◆ **Prompt**
In the entries below, find the line with "4. **Database Operations**: Drizzle" and the line with "- **Hot Reloading**: Automatic"; give again those lines and every line between them, exactly.

◆ **Extracted data**
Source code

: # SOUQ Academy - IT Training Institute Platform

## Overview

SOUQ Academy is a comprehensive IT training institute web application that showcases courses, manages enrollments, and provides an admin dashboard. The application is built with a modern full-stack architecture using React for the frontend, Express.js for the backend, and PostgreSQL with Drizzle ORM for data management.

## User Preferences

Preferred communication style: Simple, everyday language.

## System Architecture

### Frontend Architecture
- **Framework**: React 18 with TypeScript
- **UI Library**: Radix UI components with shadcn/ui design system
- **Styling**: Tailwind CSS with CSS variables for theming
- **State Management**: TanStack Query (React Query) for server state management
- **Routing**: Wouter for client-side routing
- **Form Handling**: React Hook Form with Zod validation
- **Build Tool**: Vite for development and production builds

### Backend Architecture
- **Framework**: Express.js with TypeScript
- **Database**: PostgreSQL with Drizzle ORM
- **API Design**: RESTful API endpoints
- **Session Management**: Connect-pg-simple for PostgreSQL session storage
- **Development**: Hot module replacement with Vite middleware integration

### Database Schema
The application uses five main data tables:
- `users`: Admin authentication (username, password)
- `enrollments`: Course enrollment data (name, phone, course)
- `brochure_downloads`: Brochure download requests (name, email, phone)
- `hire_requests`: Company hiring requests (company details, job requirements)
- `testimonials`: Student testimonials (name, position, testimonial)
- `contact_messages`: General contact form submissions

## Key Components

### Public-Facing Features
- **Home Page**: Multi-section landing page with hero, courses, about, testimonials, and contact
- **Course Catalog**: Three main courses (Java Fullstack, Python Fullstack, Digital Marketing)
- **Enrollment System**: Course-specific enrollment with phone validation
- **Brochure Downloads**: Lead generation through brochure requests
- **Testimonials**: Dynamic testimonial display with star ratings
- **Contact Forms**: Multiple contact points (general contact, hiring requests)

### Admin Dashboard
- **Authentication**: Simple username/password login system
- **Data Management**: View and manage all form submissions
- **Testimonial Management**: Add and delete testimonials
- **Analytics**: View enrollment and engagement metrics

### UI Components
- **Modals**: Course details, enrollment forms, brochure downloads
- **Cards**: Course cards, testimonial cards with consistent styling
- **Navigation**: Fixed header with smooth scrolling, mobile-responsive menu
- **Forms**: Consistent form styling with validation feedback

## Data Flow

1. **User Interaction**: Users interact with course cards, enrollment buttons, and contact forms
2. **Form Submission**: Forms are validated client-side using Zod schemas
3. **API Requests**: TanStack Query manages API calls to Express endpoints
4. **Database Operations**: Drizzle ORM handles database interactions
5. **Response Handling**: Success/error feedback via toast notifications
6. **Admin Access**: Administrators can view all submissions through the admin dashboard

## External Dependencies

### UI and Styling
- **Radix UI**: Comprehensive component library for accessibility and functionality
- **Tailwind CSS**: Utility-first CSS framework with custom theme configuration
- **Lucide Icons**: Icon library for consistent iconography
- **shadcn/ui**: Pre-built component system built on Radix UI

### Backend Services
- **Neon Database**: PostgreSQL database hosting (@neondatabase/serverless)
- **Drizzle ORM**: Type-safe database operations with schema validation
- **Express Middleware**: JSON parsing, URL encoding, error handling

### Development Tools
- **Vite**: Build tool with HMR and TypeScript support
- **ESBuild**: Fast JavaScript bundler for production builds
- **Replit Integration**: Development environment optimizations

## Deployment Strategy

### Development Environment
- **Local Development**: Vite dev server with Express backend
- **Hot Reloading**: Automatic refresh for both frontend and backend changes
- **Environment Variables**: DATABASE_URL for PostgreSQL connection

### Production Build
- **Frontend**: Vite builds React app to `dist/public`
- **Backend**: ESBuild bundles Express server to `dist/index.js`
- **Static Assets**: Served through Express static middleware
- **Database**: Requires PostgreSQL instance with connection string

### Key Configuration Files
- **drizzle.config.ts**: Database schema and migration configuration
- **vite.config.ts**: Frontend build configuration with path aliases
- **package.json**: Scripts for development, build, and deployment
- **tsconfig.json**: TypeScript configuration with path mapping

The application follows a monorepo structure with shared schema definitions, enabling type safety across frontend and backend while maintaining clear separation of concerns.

◆ **Response to the task**
4. **Database Operations**: Drizzle ORM handles database interactions
5. **Response Handling**: Success/error feedback via toast notifications
6. **Admin Access**: Administrators can view all submissions through the admin dashboard

## External Dependencies

### UI and Styling
- **Radix UI**: Comprehensive component library for accessibility and functionality
- **Tailwind CSS**: Utility-first CSS framework with custom theme configuration
- **Lucide Icons**: Icon library for consistent iconography
- **shadcn/ui**: Pre-built component system built on Radix UI

### Backend Services
- **Neon Database**: PostgreSQL database hosting (@neondatabase/serverless)
- **Drizzle ORM**: Type-safe database operations with schema validation
- **Express Middleware**: JSON parsing, URL encoding, error handling

### Development Tools
- **Vite**: Build tool with HMR and TypeScript support
- **ESBuild**: Fast JavaScript bundler for production builds
- **Replit Integration**: Development environment optimizations

## Deployment Strategy

### Development Environment
- **Local Development**: Vite dev server with Express backend
- **Hot Reloading**: Automatic refresh for both frontend and backend changes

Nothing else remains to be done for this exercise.